- YOUR ASSIGNMENT -
Starting with the line that has "preparation of test" in the records below and ending with the line that has "translated a positive", output those lines exactly and nothing more; omit the pictures.

Saved data entries
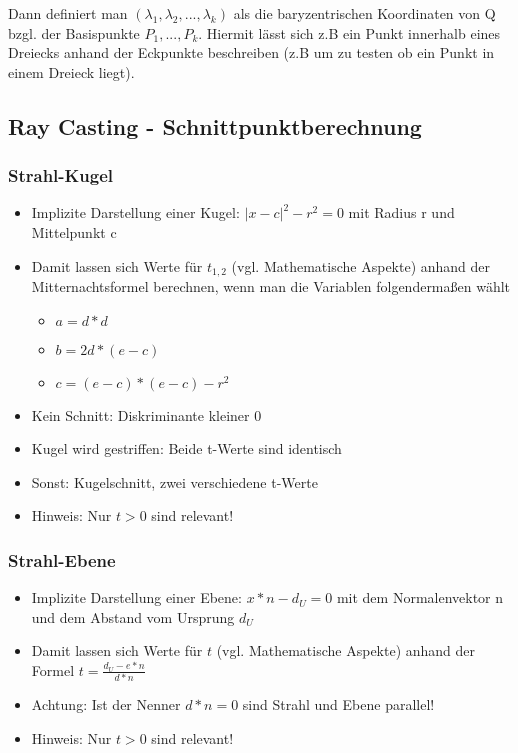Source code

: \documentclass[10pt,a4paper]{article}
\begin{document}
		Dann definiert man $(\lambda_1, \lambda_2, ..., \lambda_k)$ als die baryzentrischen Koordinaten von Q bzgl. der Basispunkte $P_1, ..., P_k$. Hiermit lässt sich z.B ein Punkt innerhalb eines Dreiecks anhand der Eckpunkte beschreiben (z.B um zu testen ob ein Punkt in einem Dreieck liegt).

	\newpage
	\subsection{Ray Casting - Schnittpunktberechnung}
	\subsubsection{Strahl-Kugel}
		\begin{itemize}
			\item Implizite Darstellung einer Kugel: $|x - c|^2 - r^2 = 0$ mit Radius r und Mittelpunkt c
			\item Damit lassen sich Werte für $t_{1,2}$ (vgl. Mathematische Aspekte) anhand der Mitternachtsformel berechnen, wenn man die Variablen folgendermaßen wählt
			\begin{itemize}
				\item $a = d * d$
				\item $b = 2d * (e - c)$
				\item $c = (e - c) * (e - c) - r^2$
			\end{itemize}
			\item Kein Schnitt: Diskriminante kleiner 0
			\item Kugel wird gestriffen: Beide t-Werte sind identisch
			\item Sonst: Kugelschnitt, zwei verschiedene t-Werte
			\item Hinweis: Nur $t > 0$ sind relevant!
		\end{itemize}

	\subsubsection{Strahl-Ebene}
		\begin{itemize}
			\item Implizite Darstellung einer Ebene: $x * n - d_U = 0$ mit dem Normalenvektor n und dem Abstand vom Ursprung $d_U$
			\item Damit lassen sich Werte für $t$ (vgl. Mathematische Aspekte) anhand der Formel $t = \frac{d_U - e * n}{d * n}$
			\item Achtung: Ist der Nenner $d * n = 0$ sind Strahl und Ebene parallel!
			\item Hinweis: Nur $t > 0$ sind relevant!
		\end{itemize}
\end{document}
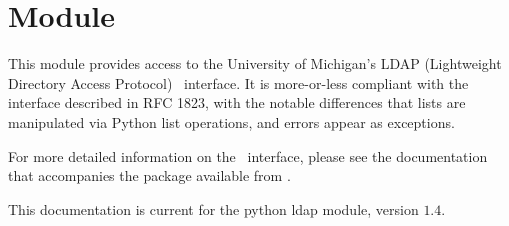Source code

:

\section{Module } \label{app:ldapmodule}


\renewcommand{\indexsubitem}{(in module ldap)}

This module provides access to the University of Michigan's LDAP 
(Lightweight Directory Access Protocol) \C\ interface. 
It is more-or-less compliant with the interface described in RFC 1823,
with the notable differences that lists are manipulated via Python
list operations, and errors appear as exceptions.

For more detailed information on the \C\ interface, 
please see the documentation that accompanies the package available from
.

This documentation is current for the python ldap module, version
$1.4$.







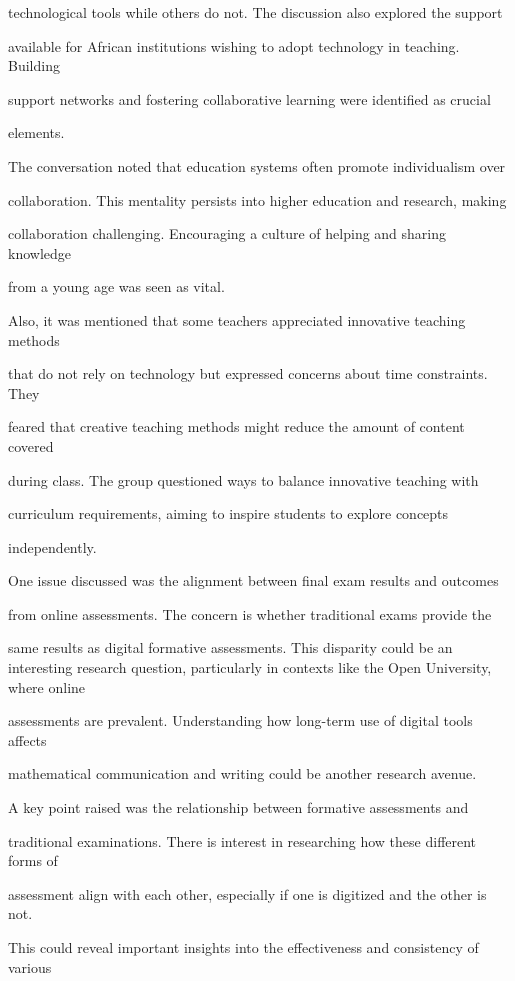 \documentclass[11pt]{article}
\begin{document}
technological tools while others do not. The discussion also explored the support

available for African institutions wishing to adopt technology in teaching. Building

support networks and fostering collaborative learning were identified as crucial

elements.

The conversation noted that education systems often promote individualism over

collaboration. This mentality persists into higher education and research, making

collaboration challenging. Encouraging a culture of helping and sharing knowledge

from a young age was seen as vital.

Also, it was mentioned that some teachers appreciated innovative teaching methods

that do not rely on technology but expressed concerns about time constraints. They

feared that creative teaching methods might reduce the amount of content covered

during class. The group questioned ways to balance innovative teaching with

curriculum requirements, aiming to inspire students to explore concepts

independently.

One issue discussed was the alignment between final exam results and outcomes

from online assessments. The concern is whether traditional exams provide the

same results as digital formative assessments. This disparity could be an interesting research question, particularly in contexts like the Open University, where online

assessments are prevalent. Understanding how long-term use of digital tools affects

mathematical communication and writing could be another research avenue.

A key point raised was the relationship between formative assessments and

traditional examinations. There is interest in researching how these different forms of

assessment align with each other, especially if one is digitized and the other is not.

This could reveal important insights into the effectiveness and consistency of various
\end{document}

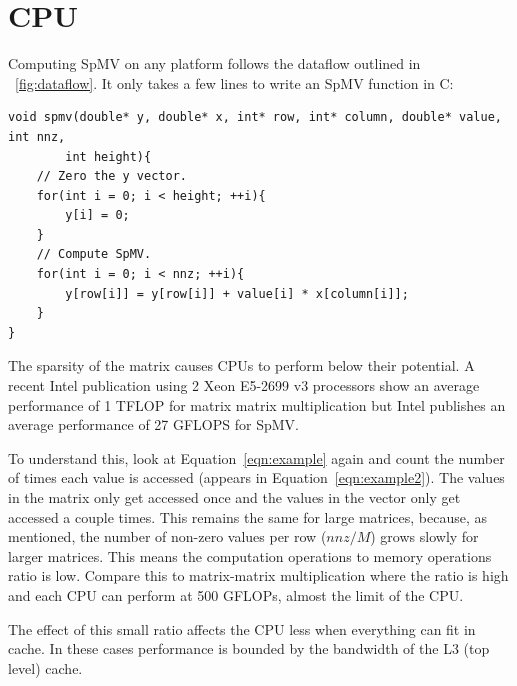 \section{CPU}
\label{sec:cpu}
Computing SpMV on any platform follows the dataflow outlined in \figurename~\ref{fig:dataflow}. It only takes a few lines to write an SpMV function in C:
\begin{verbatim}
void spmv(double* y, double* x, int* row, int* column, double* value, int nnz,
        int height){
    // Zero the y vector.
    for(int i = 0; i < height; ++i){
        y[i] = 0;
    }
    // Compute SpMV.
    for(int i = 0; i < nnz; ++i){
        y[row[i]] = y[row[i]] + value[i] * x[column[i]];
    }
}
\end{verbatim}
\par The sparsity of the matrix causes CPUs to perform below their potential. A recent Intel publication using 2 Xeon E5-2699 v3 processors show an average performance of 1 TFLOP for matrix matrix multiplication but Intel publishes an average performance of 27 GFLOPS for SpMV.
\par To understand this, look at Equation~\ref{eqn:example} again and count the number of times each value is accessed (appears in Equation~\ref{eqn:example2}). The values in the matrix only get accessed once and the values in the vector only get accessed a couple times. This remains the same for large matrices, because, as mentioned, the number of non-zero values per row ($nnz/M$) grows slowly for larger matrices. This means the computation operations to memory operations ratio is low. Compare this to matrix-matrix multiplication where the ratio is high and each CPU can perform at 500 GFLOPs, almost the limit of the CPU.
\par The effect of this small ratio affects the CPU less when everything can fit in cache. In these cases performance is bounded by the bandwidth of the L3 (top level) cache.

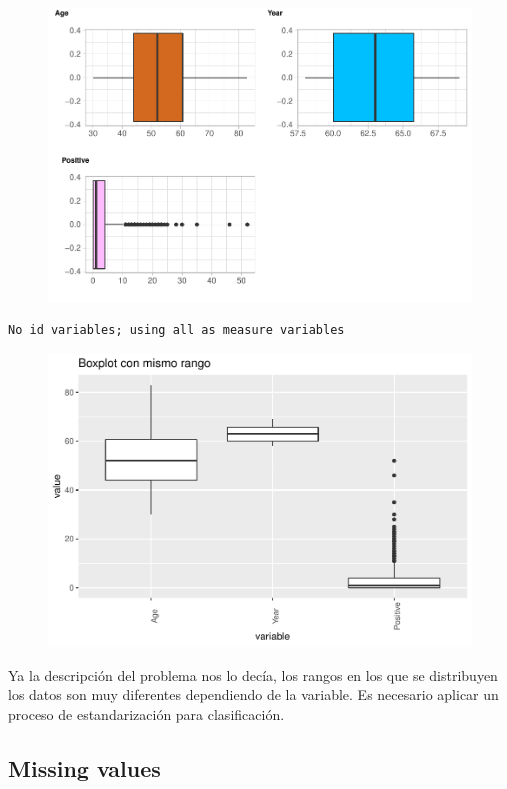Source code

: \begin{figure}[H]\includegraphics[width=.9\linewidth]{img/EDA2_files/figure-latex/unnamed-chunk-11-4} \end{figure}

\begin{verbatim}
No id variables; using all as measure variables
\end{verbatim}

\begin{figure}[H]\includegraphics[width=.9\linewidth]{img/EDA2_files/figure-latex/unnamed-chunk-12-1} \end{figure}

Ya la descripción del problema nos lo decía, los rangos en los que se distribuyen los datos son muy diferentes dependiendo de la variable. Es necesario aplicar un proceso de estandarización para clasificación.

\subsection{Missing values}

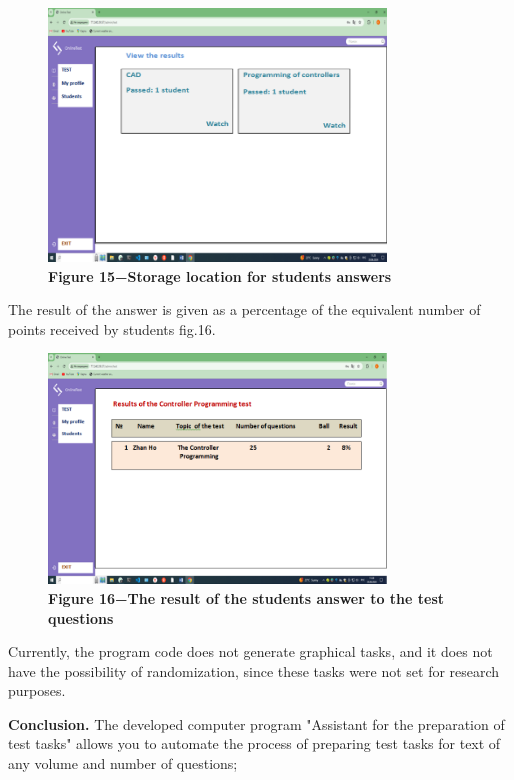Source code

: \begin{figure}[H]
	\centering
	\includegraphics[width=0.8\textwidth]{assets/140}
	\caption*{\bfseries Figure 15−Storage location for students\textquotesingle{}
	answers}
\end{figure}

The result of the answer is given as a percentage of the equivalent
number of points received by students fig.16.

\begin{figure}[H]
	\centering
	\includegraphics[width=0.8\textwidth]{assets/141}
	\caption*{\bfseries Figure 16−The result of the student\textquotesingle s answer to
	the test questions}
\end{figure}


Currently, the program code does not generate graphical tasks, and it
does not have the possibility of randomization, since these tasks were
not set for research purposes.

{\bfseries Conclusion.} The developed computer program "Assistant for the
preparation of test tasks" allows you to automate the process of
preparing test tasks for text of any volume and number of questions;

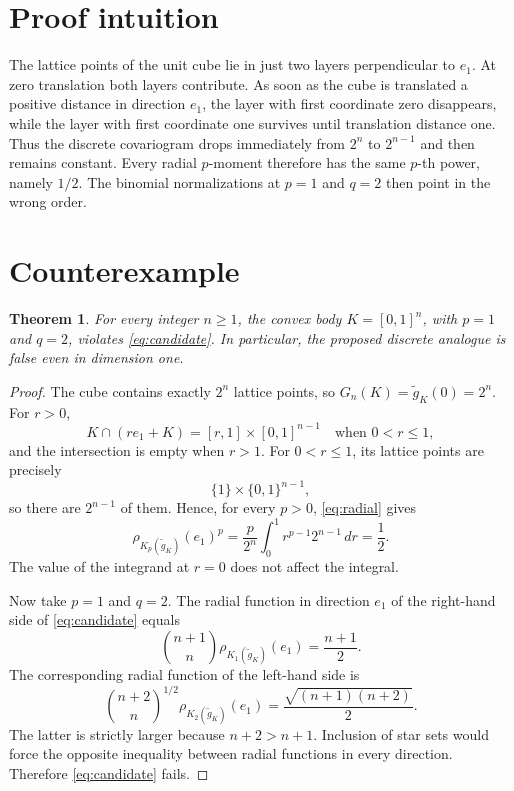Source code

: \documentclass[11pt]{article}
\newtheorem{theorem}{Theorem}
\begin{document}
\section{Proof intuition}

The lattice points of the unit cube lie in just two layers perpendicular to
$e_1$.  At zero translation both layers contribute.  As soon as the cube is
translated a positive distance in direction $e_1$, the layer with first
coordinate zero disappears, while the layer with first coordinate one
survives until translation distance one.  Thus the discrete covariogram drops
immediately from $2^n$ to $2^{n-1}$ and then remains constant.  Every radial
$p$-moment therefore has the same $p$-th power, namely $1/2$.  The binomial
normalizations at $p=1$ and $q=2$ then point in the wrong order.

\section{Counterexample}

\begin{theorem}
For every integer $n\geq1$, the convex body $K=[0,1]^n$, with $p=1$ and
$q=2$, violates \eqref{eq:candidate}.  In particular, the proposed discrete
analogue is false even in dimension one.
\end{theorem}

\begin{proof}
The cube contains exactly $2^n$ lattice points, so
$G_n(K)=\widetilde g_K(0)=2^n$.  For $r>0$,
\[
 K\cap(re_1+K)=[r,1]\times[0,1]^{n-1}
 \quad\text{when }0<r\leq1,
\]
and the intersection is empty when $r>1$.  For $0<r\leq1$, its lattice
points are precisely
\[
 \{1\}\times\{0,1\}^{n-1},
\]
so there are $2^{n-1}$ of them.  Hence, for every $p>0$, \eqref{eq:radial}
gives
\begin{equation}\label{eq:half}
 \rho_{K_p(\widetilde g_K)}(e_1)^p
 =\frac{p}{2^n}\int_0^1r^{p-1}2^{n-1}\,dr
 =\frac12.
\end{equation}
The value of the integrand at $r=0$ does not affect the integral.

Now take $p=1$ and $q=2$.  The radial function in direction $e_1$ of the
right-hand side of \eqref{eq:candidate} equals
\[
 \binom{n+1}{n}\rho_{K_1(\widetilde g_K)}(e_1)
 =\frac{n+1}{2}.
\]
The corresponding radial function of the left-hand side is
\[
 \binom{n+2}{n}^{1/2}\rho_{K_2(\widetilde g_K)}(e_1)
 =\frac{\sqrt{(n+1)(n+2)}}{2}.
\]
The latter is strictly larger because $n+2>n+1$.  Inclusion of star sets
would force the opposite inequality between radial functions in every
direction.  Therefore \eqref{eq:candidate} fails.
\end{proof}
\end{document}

- THE ANSWER -
preparation of test tasks" allows you to automate the process of
preparing test tasks for text of any volume and number of questions;

Source code

: \documentclass[11pt]{article}
\newtheorem{theorem}{Theorem}
\begin{document}
\section{Proof intuition}

The lattice points of the unit cube lie in just two layers perpendicular to
$e_1$.  At zero translation both layers contribute.  As soon as the cube is
translated a positive distance in direction $e_1$, the layer with first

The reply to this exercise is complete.